Self-confidence can be a fickle friend. Sometimes you are full of confidence and believe in yourself. Believe that you can do anything you set your mind to. That is how you should feel. But do you?
Earlier in my life, I didn’t have the confidence I have today. I would doubt if I was actually capable of doing my job or if people would like me for who I am.
I worked at that and tried out a lot of different strategies, to improve my self-confidence. I learned that sometimes it does not have to be hard to change yourself if you start small and work on it with determination.
You have the power to change by taking simple steps. Let me outline what I did real quick:
- Conquer your feelings with clear strategies.
- Practice badass success stories.
- Master your learning! Then move on.
Conquer Your Feelings
Feelings are one of our most basic mechanisms of being. They are part of our fight or flight reactions and have been the backbone of our survival as a species. That means we can’t really take them lightly. They are very important to us, but that does not mean we have to be slaves to our feelings.
The two most important things you need to know about your feelings in this context are:
- It is hard to control your feelings, but you can control how you react to them
- You can choose how strong your emotions are. At least to some degree.
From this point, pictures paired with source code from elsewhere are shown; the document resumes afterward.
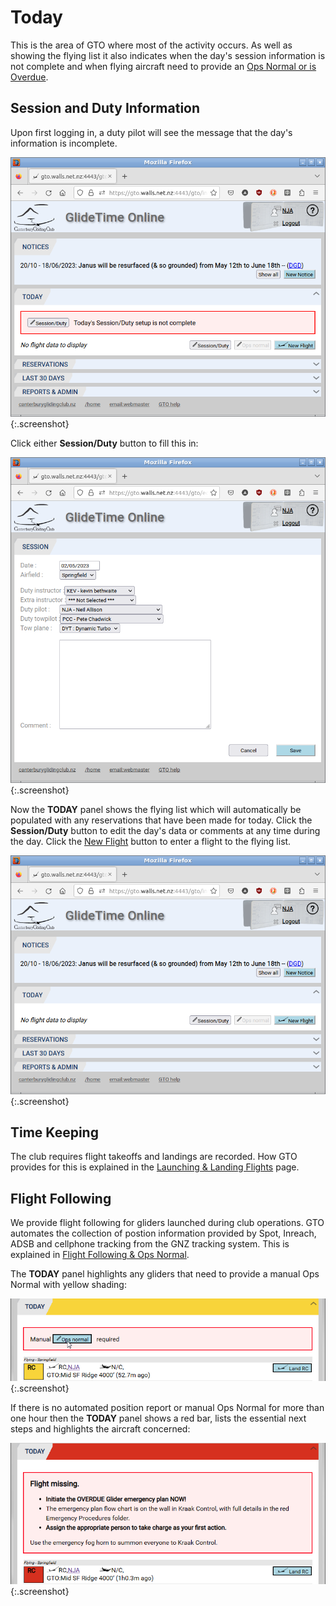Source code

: # Today

This is the area of GTO where most of the activity occurs.  As well as showing the flying list it also indicates when the day's session information is not complete and when flying aircraft need to provide an [Ops Normal or is Overdue](./Flight_following.md).

## Session and Duty Information

Upon first logging in, a duty pilot will see the message that the day's information is incomplete.  

![Session/Duty](./assets/images/GTO_Today_Session.png){:.screenshot}

Click either **Session/Duty** button to fill this in:

![Session Data](./assets/images/GTO_Session_Data.png){:.screenshot}

Now the **TODAY** panel shows the flying list which will automatically be populated with any reservations that have been made for today.  Click the **Session/Duty** button to edit the day's data or comments at any time during the day.  Click the [New Flight](./New_flight) button to enter a flight to the flying list.

![Today](./assets/images/GTO_Today_Session_Added.png){:.screenshot}

## Time Keeping

The club requires flight takeoffs and landings are recorded.  How GTO provides for this is explained in the [Launching & Landing Flights](./New_flight) page.

## Flight Following

We provide flight following for gliders launched during club operations.  GTO automates the collection of postion information provided by Spot, Inreach, ADSB and cellphone tracking from the GNZ tracking system.  This is explained in [Flight Following & Ops Normal](./Flight_following).

The **TODAY** panel highlights any gliders that need to provide a manual Ops Normal with yellow shading:

![Today Yellow Bar](./assets/images/GTO_Today_YellowBar.png){:.screenshot}

If there is no automated position report or manual Ops Normal for more than one hour then the **TODAY** panel shows a red bar, lists the essential next steps and highlights the aircraft concerned:

![Today Overdue](./assets/images/GTO_Today_Overdue.png){:.screenshot}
When we experience an event that brings us out of balance. Maybe you have a bad meeting at work and your confidence in your abilities start to crack. That is the time when you start your training.
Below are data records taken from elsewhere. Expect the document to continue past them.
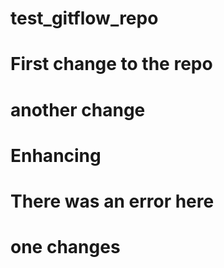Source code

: # test_gitflow_repo


# First change to the repo

# another change


# Enhancing
# There was an error here

# one changes
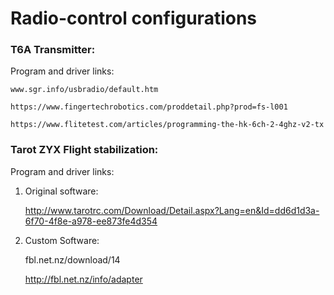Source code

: # Radio-control configurations

### T6A Transmitter:

Program and driver links:  

	www.sgr.info/usbradio/default.htm

	https://www.fingertechrobotics.com/proddetail.php?prod=fs-l001

	https://www.flitetest.com/articles/programming-the-hk-6ch-2-4ghz-v2-tx


### Tarot ZYX Flight stabilization:

Program and driver links:

1. Original software:   
	
	http://www.tarotrc.com/Download/Detail.aspx?Lang=en&Id=dd6d1d3a-6f70-4f8e-a978-ee873fe4d354

2. Custom Software:  

	fbl.net.nz/download/14
		
	http://fbl.net.nz/info/adapter

	
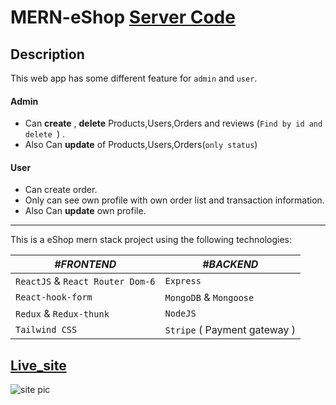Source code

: 




 # MERN-eShop   [Server Code](https://github.com/apurbo248/e-shop-server)


 ## Description

 This web app has some different feature for `admin` and `user`.
 #### **Admin** 
 
* Can **create** ,   **delete**  Products,Users,Orders and reviews (`Find by id and delete `) .
* Also Can **update** of Products,Users,Orders(`only status`) 
#### **User** 
* Can create order. 
* Only can see  own profile with own order list and transaction information.
* Also Can **update** own profile.

---
 This is a eShop mern stack project using the following technologies:

|_**#FRONTEND**_|_**#BACKEND**_|     
|-----|-------|    
| `ReactJS` & `React Router Dom-6` |`Express`
|`React-hook-form`|`MongoDB` & `Mongoose`
  |`Redux` & `Redux-thunk`|`NodeJS`
  |`Tailwind CSS` |`Stripe` ( Payment gateway )|


## [Live_site](https://bdeshop.netlify.app/)

![site pic](../main/rsz_screenshot_58.png)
You accept your feelings and look at the event. It is very often not the events themselves that are problematic, but our judgment of them. You can teach yourself self-control in your reaction to events. It is the judgment of events that makes the emotion, not the event itself.
You can teach yourself to observe events without judgment or to make a different judgment of the event. Maybe the meeting was bad, but it was an opportunity to learn. If you do a follow-up meeting, you can shine even more.
When you start to control your judgments, it will help you in limiting your emotional response.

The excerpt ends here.